---------- Given information
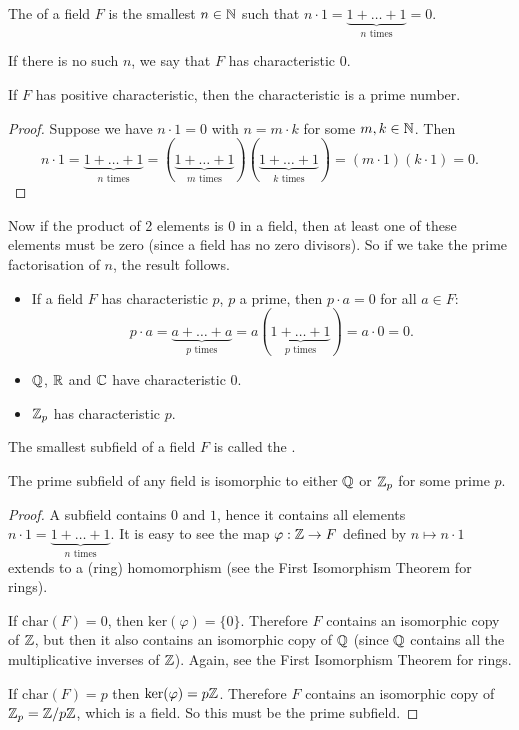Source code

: \begin{definition}
	The  of a field $F$ is the  smallest $n \in \mathbb{N}$ such that $n \cdot 1 = \underbrace{1 + \ldots + 1}_{n \text{ times}} = 0$.
	
	If there is no such $n$, we say that $F$ has characteristic $0$.
\end{definition}

\begin{proposition}
	If $F$ has positive characteristic, then the characteristic is a prime number.
	\begin{proof}
		Suppose we have $n \cdot 1 = 0$ with $n = m \cdot k$ for some $m, k \in \mathbb{N}$. Then
		\[
			n \cdot 1 = \underbrace{1 + \ldots + 1}_{n \text{ times}} = (\underbrace{1 + \ldots + 1}_{m \text{ times}})(\underbrace{1 + \ldots + 1}_{k \text{ times}}) = (m \cdot 1)(k \cdot 1) = 0.
		\]
	\end{proof}
	Now if the product of 2 elements is $0$ in a field, then at least one of these elements must be zero (since a field has no zero divisors). So if we take the prime factorisation of $n$, the result follows.
\end{proposition}

\begin{remarks}\hfill
	\begin{itemize}
		\item If a field $F$ has characteristic $p$, $p$ a prime, then $p \cdot a = 0$ for all $a \in F$:
		\[
			p \cdot a = \underbrace{a + \ldots + a}_{p \text{ times}} = a(\underbrace{1 + \ldots + 1}_{p \text{ times}}) = a \cdot 0 = 0.
		\]
		\item $\mathbb{Q}$, $\mathbb{R}$ and $\mathbb{C}$ have characteristic $0$.
		\item $\mathbb{Z}_p$ has characteristic $p$.
	\end{itemize}
\end{remarks}

\begin{definition}
	The smallest subfield of a field $F$ is called the .
\end{definition}

\begin{proposition}
	The prime subfield of any field is isomorphic to either $\mathbb{Q}$ or $\mathbb{Z}_p$ for some prime $p$.
	\begin{proof}
		A subfield contains $0$ and $1$, hence it contains all elements $n \cdot 1 = \underbrace{1 + \ldots + 1}_{n \text{ times}}$. It is easy to see the map $\varphi : \mathbb{Z} \to F$ defined by $n \mapsto n \cdot 1$ extends to a (ring) homomorphism (see the First Isomorphism Theorem for rings).
		
		If $\text{char}(F) = 0$, then $\text{ker}(\varphi) = \{0\}$. Therefore $F$ contains an isomorphic copy of $\mathbb{Z}$, but then it also contains an isomorphic copy of $\mathbb{Q}$ (since $\mathbb{Q}$ contains all the multiplicative inverses of $\mathbb{Z}$). Again, see the First Isomorphism Theorem for rings.
		
		If $\text{char}(F) = p$ then $\text{ker}(\varphi) = p\mathbb{Z}$. Therefore $F$ contains an isomorphic copy of $\mathbb{Z}_p = \mathbb{Z} / p\mathbb{Z}$, which is  a field. So this must be the prime subfield.
	\end{proof}
\end{proposition}

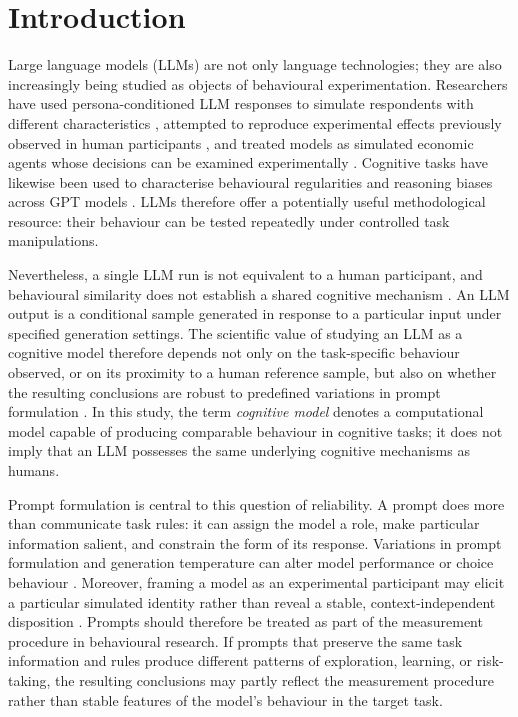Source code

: \section{Introduction}

Large language models (LLMs) are not only language technologies; they are also increasingly being studied as objects of behavioural experimentation. Researchers have used persona-conditioned LLM responses to simulate respondents with different characteristics \cite{Argyle2023OutOfOneMany}, attempted to reproduce experimental effects previously observed in human participants \cite{Aher2023SimulateHumans}, and treated models as simulated economic agents whose decisions can be examined experimentally \cite{Horton2023HomoSilicus}. Cognitive tasks have likewise been used to characterise behavioural regularities and reasoning biases across GPT models \cite{Binz2023CognitivePsychologyGPT3,Hagendorff2023HumanLikeBiases}. LLMs therefore offer a potentially useful methodological resource: their behaviour can be tested repeatedly under controlled task manipulations.

Nevertheless, a single LLM run is not equivalent to a human participant, and behavioural similarity does not establish a shared cognitive mechanism \cite{Shanahan2023RolePlay}. An LLM output is a conditional sample generated in response to a particular input under specified generation settings. The scientific value of studying an LLM as a cognitive model therefore depends not only on the task-specific behaviour observed, or on its proximity to a human reference sample, but also on whether the resulting conclusions are robust to predefined variations in prompt formulation \cite{Loya2023PromptSensitivityDecision}. In this study, the term \emph{cognitive model} denotes a computational model capable of producing comparable behaviour in cognitive tasks; it does not imply that an LLM possesses the same underlying cognitive mechanisms as humans.

Prompt formulation is central to this question of reliability. A prompt does more than communicate task rules: it can assign the model a role, make particular information salient, and constrain the form of its response. Variations in prompt formulation and generation temperature can alter model performance or choice behaviour \cite{Loya2023PromptSensitivityDecision}. Moreover, framing a model as an experimental participant may elicit a particular simulated identity rather than reveal a stable, context-independent disposition \cite{Shanahan2023RolePlay}. Prompts should therefore be treated as part of the measurement procedure in behavioural research. If prompts that preserve the same task information and rules produce different patterns of exploration, learning, or risk-taking, the resulting conclusions may partly reflect the measurement procedure rather than stable features of the model's behaviour in the target task.


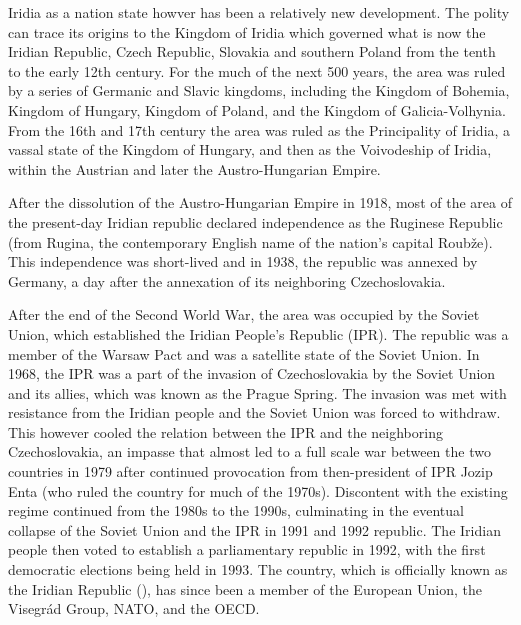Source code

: Iridia as a nation state howver has been a relatively new development. The
polity can trace its origins to the Kingdom of Iridia which governed what is now
the Iridian Republic, Czech Republic, Slovakia and southern Poland from the
tenth to the early 12th century. For the much of the next 500 years, the area
was ruled by a series of Germanic and Slavic kingdoms, including the Kingdom of
Bohemia, Kingdom of Hungary, Kingdom of Poland, and the Kingdom of
Galicia-Volhynia. From the 16th and 17th century the area was ruled as the
Principality of Iridia, a vassal state of the Kingdom of Hungary, and then as
the Voivodeship of Iridia, within the Austrian and later the Austro-Hungarian
Empire.

After the dissolution of the Austro-Hungarian Empire in 1918, most of the area
of the present-day Iridian republic declared independence as the Ruginese
Republic (from Rugina, the contemporary English name of the nation's capital
Roubže). This independence was short-lived and in 1938, the republic was annexed
by Germany, a day after the annexation of its neighboring Czechoslovakia.

After the end of the Second World War, the area was occupied by the Soviet
Union, which established the Iridian People's Republic (IPR). The republic was a
member of the Warsaw Pact and was a satellite state of the Soviet Union. In
1968, the IPR was a part of the invasion of Czechoslovakia by the Soviet Union
and its allies, which was known as the Prague Spring. The invasion was met with
resistance from the Iridian people and the Soviet Union was forced to withdraw.
This however cooled the relation between the IPR and the neighboring
Czechoslovakia, an impasse that almost led to a full scale war between the two
countries in 1979 after continued provocation from then-president of IPR Jozip
Enta (who ruled the country for much of the 1970s). Discontent with the existing
regime continued from the 1980s to the 1990s, culminating in the eventual
collapse of the Soviet Union and the IPR in 1991 and 1992 republic. The Iridian
people then voted to establish a parliamentary republic in 1992, with the first
democratic elections being held in 1993. The country, which is officially known
as the Iridian Republic (), has since been a member of
the European Union, the Visegrád Group, NATO, and the OECD.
--------------------
The lines above starting at the one that contains "Enta (who ruled" and ending at the one that contains "collapse of the" must be transcribed exactly, and no other lines may appear.

■ Result of the exercise:
Enta (who ruled the country for much of the 1970s). Discontent with the existing
regime continued from the 1980s to the 1990s, culminating in the eventual
collapse of the Soviet Union and the IPR in 1991 and 1992 republic. The Iridian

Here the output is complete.